Bernanke Calls for Further Quantitative Easing

Federal Reserve Chairman Ben Bernanke told conference attendees at the Federal Bank of Boston this morning that the first round of stimulus spending was “successful” and essentially confirmed that another round of quantitative easing is on the way. Dubbed by some as “QE2”, Bernanke admitted that there is some risk associated with this approach, but the Fed feels the risk is acceptable.

Complicating the issue of course, is the fact that short-term interest rates have already been reduced as low as they can go. This has forced central banks to look at “nonstandard policies and approaches that do not rely on reductions in the short-term interest rate”.

At the top of the Fed’s list of concerns, is the employment outlook which in a word, is discouraging. As Bernanke noted in his address, the private sector, which provides the true barometer for the employment situation, has only created on average, 85,000 new jobs per month. This rate of job production is simply not sufficient to reduce the current unemployment rate, and until the rate of creation increases, consumer spending will remain weak.

Part of the problem says Bernanke, is that credit for businesses looking to expand is still “quite uneven”. Thanks to the first round of stimulus spending, larger firms generally have access to capital, but smaller firms are still struggling to obtain affordable credit.

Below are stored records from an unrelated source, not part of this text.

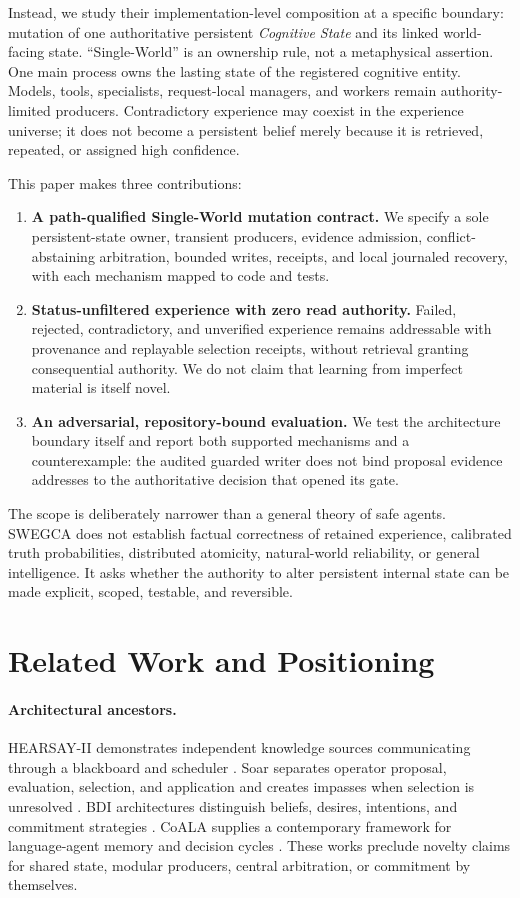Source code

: \documentclass[10pt]{article}
\newcommand{\swegca}{\textsc{SWEGCA}}
\newcommand{\cstate}{\textit{Cognitive State}}
\begin{document}
Instead, we study their implementation-level composition at a specific boundary: mutation of one authoritative persistent \cstate{} and its linked world-facing state. ``Single-World'' is an ownership rule, not a metaphysical assertion. One main process owns the lasting state of the registered cognitive entity. Models, tools, specialists, request-local managers, and workers remain authority-limited producers. Contradictory experience may coexist in the experience universe; it does not become a persistent belief merely because it is retrieved, repeated, or assigned high confidence.

This paper makes three contributions:
\begin{enumerate}[leftmargin=*,itemsep=2pt]
  \item \textbf{A path-qualified Single-World mutation contract.} We specify a sole persistent-state owner, transient producers, evidence admission, conflict-abstaining arbitration, bounded writes, receipts, and local journaled recovery, with each mechanism mapped to code and tests.
  \item \textbf{Status-unfiltered experience with zero read authority.} Failed, rejected, contradictory, and unverified experience remains addressable with provenance and replayable selection receipts, without retrieval granting consequential authority. We do not claim that learning from imperfect material is itself novel.
  \item \textbf{An adversarial, repository-bound evaluation.} We test the architecture boundary itself and report both supported mechanisms and a counterexample: the audited guarded writer does not bind proposal evidence addresses to the authoritative decision that opened its gate.
\end{enumerate}

The scope is deliberately narrower than a general theory of safe agents. \swegca{} does not establish factual correctness of retained experience, calibrated truth probabilities, distributed atomicity, natural-world reliability, or general intelligence. It asks whether the authority to alter persistent internal state can be made explicit, scoped, testable, and reversible.

\section{Related Work and Positioning}

\paragraph{Architectural ancestors.}
HEARSAY-II demonstrates independent knowledge sources communicating through a blackboard and scheduler \cite{erman1980hearsay}. Soar separates operator proposal, evaluation, selection, and application and creates impasses when selection is unresolved \cite{laird2022soar}. BDI architectures distinguish beliefs, desires, intentions, and commitment strategies \cite{rao1995bdi}. CoALA supplies a contemporary framework for language-agent memory and decision cycles \cite{sumers2024coala}. These works preclude novelty claims for shared state, modular producers, central arbitration, or commitment by themselves.
\end{document}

With respect to growth, inflation is mired well below the ideal expansion rate of just under 2 percent year-over-year. This is where the Fed is really constrained by not being able to lower short-term rates further and this leaves the Fed with no alternative but to resort to further spending. Bernanke specifically mentions the possibility of the Fed expanding its holdings of longer-term securities as a way to reduce long-term interest rates.

Bernanke is quick to point out however, that there are two possible risks the Fed faces should it follow through with more stimulus spending. The first risk is that the Federal Reserve has very little experience in determining how much and at what rate to buy these securities and there is a chance that the Federal Reserve could get it all wrong. The second threat is how to exit the stimulus expansion without sending the economy back into a tailspin.

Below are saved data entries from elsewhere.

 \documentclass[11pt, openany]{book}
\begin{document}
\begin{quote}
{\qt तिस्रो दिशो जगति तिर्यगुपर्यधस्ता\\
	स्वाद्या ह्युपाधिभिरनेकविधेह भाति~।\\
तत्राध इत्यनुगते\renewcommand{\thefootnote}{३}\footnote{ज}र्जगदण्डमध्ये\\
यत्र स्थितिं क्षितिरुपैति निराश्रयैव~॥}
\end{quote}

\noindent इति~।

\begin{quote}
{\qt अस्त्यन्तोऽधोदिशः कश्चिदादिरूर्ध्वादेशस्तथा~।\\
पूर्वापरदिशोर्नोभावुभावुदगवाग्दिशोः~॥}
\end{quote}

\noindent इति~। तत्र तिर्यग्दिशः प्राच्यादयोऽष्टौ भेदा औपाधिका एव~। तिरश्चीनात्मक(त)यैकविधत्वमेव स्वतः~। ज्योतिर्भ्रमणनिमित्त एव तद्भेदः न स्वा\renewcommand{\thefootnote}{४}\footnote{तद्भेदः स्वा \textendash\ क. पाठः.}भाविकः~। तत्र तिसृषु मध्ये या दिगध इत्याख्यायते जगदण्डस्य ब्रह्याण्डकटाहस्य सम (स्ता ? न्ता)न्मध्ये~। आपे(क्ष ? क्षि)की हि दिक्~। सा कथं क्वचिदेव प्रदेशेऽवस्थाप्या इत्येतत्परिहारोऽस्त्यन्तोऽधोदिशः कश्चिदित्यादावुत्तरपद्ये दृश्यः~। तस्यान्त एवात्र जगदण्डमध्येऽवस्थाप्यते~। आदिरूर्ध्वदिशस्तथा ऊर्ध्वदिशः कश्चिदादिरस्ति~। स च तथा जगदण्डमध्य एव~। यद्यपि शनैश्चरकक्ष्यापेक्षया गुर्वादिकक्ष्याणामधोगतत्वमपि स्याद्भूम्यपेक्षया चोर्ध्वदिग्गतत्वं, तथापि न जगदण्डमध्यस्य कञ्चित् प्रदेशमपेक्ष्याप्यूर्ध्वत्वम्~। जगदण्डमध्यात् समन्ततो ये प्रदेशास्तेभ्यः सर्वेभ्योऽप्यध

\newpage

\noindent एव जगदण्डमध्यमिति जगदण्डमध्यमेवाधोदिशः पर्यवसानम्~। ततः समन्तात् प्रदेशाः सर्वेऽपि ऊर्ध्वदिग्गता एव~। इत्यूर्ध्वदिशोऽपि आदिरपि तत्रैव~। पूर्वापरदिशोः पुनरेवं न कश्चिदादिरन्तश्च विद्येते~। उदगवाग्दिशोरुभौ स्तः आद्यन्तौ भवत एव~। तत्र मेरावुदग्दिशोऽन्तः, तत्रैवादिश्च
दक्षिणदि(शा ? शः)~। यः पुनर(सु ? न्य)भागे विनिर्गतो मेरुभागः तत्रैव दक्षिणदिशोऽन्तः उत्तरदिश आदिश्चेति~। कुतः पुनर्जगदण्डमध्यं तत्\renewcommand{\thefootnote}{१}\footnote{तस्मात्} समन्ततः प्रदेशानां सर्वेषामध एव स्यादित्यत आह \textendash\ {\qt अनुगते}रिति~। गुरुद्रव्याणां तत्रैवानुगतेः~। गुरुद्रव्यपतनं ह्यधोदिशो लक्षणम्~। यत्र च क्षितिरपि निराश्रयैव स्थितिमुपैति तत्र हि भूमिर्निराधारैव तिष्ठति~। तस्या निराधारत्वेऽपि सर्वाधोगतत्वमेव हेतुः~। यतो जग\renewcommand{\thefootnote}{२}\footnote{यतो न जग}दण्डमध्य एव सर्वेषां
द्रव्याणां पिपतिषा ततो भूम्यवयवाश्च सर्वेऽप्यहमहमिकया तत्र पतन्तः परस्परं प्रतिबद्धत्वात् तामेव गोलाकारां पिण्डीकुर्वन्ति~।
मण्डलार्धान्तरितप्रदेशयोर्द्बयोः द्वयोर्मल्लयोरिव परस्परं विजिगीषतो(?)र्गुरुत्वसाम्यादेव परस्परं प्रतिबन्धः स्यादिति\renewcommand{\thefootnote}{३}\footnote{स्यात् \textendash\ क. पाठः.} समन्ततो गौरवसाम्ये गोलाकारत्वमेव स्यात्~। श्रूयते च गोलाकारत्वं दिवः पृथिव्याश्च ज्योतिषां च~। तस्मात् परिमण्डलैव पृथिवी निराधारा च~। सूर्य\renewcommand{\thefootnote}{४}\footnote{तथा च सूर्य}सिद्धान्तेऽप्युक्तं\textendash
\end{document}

Despite these concerns, QE2 is as close to a sure thing as you can get. Overall the economy has improved in the past year but growth for 2011 is projected to be far below earlier estimates. It is also expected that unemployment will remain elevated through 2011 and when it does begin to improve, the pace of job creation will still be weaker than in the past. Thus, in Bernanke’s own words, “there would appear – all else being equal – to be a case for further action. However, as I indicated earlier, one of the implications of a low-inflation environment is that policy is more likely to be constrained by the fact that nominal interest rates cannot be reduced below zero.”